▶ [Required action] Search the records for lines that contain the word "como". Copy them all.

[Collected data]
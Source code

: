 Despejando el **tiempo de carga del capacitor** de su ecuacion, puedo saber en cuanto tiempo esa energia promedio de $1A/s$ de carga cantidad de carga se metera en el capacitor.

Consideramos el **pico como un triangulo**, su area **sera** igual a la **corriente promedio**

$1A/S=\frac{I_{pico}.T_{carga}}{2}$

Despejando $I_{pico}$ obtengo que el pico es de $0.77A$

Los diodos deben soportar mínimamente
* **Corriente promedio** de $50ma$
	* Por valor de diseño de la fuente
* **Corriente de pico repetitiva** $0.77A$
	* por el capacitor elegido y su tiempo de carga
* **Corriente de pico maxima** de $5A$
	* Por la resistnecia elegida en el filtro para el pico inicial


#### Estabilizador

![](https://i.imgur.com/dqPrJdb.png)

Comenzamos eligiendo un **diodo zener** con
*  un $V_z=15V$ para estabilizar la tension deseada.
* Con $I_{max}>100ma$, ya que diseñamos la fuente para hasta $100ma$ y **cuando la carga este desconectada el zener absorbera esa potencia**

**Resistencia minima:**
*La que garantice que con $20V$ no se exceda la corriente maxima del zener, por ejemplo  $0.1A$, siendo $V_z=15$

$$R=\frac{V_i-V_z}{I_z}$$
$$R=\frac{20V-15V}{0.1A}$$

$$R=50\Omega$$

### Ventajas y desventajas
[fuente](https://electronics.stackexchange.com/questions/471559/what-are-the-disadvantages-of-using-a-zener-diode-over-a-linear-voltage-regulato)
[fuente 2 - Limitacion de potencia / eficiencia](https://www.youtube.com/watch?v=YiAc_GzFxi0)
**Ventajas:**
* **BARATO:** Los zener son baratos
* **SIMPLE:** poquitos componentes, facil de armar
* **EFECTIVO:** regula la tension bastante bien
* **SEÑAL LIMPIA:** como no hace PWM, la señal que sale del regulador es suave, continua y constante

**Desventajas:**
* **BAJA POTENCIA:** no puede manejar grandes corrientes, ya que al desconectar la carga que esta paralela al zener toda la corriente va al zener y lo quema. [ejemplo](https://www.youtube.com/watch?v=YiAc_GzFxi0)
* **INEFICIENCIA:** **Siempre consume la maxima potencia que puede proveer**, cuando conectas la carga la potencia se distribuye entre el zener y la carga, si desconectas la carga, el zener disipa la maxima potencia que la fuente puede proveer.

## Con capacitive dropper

==

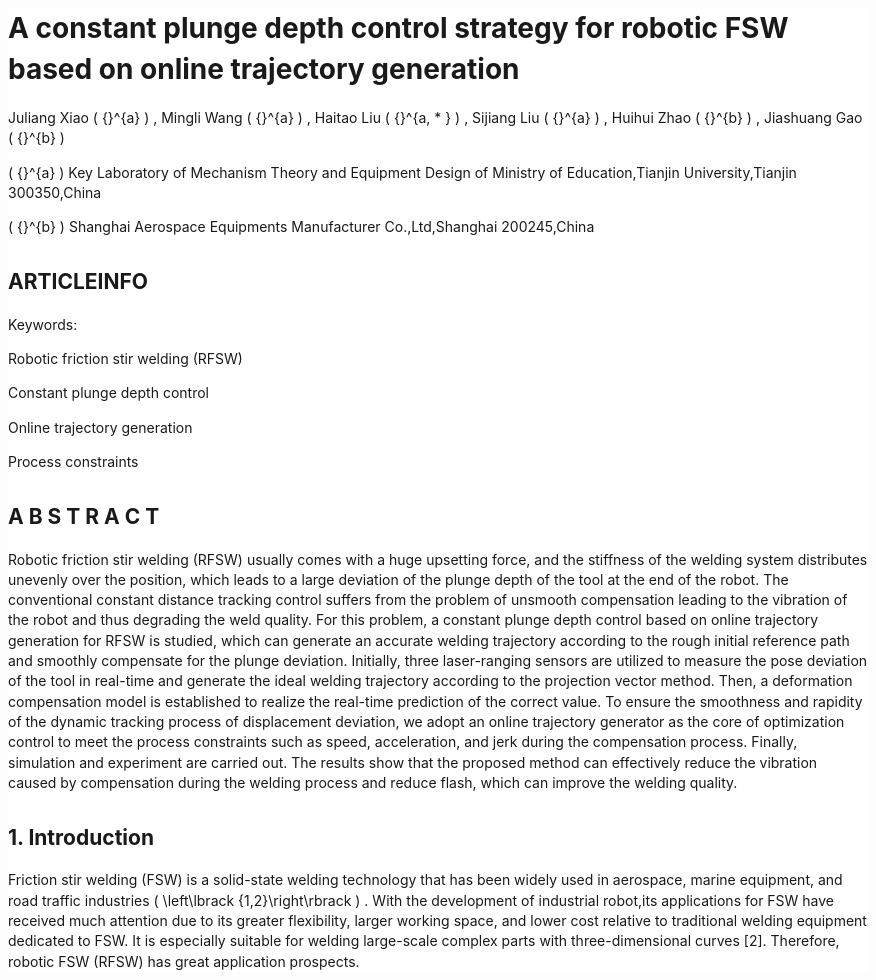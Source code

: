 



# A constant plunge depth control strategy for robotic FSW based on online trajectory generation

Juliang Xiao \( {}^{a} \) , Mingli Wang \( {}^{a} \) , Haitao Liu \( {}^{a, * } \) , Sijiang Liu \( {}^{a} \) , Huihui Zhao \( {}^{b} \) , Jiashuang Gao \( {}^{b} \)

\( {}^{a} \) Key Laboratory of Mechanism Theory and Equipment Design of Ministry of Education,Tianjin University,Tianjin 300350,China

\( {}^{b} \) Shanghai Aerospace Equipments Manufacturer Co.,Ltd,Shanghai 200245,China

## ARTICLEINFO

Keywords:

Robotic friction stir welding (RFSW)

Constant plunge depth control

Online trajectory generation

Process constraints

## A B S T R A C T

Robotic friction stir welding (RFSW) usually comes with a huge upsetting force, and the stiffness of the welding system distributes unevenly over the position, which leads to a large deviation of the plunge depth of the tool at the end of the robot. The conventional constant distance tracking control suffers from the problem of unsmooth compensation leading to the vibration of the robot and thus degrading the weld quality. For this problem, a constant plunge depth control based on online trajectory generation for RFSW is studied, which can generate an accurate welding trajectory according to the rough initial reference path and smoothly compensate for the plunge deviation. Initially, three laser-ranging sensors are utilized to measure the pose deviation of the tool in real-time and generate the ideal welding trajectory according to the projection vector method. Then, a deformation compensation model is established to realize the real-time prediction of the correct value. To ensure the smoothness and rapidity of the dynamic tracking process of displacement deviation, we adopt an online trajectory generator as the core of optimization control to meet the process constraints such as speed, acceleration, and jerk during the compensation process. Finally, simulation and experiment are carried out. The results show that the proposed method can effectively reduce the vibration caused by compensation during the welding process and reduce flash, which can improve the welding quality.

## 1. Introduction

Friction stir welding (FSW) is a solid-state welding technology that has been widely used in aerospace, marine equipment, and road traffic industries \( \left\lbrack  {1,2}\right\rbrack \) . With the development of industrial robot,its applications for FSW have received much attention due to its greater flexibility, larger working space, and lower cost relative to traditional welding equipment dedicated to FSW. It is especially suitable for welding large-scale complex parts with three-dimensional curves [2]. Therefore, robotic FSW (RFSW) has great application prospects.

▶ [Solution below]
Consideramos el **pico como un triangulo**, su area **sera** igual a la **corriente promedio**
* **SEÑAL LIMPIA:** como no hace PWM, la señal que sale del regulador es suave, continua y constante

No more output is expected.